You're missing the point. There will be sophisticated, dedicated minehunting sonars. Just instead of on the bottom of an expensive ship, of which you have very few, you stick it on a remote vehicle. That way you don't put expensive ships and people into the minefield, where a sophisticated enemy can specifically target you. Killing the minehunters early on in a war makes your real or fake minefields totally effective.
Yeah but where do you deploy them from?
[snip] Build class of vessels larger than Hunt/Sandown size (small frigate size?) from demagnetised steel. [snip]
Gadzooks, how much money do you think we have? The German MCM's are extortionate, and they're smaller than a Hunt in footprint (good ships though)
Plans for future developments such as a longer range version of Sea Fox,
Seafox breaks and goes rogue enough without sending it even further from the ship.
Information Dissemination: Strength in Numbers: The Remarkable Potential of (really) Small Combatants
But surely small means short range, unstable in heavy seas, and vulnerable to damage?
Would protecting MCMVs not be a FF/DD/carrier based aircraft task?

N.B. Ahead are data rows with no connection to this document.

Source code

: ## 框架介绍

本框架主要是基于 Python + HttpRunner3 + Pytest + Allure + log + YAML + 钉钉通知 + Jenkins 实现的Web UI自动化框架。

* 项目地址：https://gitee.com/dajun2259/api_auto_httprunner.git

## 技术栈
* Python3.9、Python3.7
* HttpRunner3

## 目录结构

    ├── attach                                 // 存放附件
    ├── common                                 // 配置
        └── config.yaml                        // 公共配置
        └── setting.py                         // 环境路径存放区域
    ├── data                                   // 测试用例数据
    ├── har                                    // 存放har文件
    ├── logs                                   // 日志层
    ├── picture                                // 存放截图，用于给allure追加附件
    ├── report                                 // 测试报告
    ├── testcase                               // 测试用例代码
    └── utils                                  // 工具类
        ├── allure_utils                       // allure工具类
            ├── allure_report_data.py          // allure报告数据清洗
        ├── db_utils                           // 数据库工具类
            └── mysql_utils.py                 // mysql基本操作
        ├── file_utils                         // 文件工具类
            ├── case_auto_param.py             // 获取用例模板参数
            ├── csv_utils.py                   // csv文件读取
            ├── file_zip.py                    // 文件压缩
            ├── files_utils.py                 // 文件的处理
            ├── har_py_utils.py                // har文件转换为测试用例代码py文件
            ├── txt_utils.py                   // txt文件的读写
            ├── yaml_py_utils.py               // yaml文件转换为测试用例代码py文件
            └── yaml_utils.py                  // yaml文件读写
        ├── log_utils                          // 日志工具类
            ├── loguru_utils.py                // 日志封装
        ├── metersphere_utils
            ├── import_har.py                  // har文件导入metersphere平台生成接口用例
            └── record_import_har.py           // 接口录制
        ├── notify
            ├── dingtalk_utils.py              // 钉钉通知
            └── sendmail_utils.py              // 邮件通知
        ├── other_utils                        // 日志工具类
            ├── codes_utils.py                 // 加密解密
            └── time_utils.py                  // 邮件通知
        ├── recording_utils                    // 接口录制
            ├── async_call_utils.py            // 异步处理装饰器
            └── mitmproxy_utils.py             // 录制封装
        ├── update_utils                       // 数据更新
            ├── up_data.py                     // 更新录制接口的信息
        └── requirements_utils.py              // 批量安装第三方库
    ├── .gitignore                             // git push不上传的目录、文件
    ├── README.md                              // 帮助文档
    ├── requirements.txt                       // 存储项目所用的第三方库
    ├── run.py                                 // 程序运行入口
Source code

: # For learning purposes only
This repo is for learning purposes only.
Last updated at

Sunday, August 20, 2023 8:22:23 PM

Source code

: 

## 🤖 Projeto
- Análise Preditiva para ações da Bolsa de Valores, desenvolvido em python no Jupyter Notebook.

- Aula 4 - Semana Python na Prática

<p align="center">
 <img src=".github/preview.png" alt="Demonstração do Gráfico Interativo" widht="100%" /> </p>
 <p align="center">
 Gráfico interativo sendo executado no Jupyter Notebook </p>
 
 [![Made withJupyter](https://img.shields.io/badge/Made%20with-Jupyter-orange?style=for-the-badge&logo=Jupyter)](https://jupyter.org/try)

Surely your cheap metal ship then becomes a target, with all the eggs in one basket? I think my idea is not a million miles away from yours, but I worry about how you communicate with remote vehicles, particuly in noisy seas. I worry even more about how all that informtion is integrated in real time. These are fragile technologies. Also where do you deploy the Seafox (or whatever) from?
I think that minehunting sonar is a reasonable back up (use demagnetised steel for the hull), and allows other tasks to be performed, such as survey or looking for shipwrecks/lost aircraft. I think I gave my thoughts on this on page one.
My knowledge of sonar is limited, but surely a larger transducer and high power gives greater resolution that a small one with limited power? Clever mines (Manta?) are intended to look like the seabed.
The BLACK SWAN concept seems to be an attempt to square the circle. It say that the declining number of hulls flying the White Ensign is an issue, then proposes a reduced number of hulls. It proposes the use of remote systems, but proposes a ship with very austere communications - surely communications are what make the remote systems work.
Well the navy is pretty stuck in the idea that the only the gods of the executive warfare branch ever get any where.The number of ships per potential driver is what is small. The RN has been wrestling with this for fifty years. On experiment was the 'wet' and 'dry' list concept whereby fish head promotion to cdr went one way or the other with the supposed most bright-eyed and bushy-tailed going 'wet' and the also-rans going 'dry' i.e.debarred from further sea service and thus unlikely to make flag. Another was reducing the length of a drive so that more could have a turn, resulting in a big mental gear change for everyone else half-way through a commission. There is another factor, mentioned in a talk I went to some years ago, which is that the RAF was better at producing Whitehall Warriors and the RN needed to find a way of bringing forward future admirals who had political nous and were good at staffwork, whereas (my inference) the whole of one's early training was geared to produce captains of ships and this effectively filtered much other but different talent out of the flag list. I have no idea what the answer is.